## BRIEF
Show every line in the records below that contains the word "MVCC".

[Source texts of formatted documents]
----
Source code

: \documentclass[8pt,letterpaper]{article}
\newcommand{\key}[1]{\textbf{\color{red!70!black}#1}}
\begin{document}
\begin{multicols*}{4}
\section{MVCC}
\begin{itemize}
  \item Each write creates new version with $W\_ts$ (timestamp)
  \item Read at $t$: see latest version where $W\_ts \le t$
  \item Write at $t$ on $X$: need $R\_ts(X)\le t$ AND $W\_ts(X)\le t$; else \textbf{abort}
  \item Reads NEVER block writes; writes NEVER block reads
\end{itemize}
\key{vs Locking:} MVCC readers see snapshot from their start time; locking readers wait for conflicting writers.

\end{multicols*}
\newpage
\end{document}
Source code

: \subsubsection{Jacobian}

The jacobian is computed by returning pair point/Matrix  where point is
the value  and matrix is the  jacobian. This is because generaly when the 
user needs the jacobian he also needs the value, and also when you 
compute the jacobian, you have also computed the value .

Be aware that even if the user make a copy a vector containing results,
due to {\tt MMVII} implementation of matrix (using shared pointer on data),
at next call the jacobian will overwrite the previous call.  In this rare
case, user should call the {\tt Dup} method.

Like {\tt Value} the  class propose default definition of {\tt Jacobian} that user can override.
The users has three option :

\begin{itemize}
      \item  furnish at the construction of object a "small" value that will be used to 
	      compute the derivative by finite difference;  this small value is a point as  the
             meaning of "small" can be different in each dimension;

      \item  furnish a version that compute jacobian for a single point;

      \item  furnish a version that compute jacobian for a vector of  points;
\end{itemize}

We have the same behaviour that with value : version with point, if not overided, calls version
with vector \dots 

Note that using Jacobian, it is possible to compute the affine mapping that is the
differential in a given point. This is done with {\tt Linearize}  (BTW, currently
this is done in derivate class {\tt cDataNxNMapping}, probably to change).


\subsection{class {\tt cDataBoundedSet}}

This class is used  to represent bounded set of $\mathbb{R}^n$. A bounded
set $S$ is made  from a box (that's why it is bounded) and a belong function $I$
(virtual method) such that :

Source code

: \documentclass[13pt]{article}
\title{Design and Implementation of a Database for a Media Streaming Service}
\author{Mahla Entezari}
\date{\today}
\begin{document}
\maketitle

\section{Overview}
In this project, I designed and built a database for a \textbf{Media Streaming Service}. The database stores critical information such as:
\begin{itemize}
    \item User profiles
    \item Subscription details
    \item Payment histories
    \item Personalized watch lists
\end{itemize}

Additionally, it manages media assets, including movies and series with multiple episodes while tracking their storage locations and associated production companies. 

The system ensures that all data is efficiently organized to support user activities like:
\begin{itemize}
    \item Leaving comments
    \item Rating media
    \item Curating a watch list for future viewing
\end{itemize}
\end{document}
----
## TASK RESPONSE
\section{MVCC}
\key{vs Locking:} MVCC readers see snapshot from their start time; locking readers wait for conflicting writers.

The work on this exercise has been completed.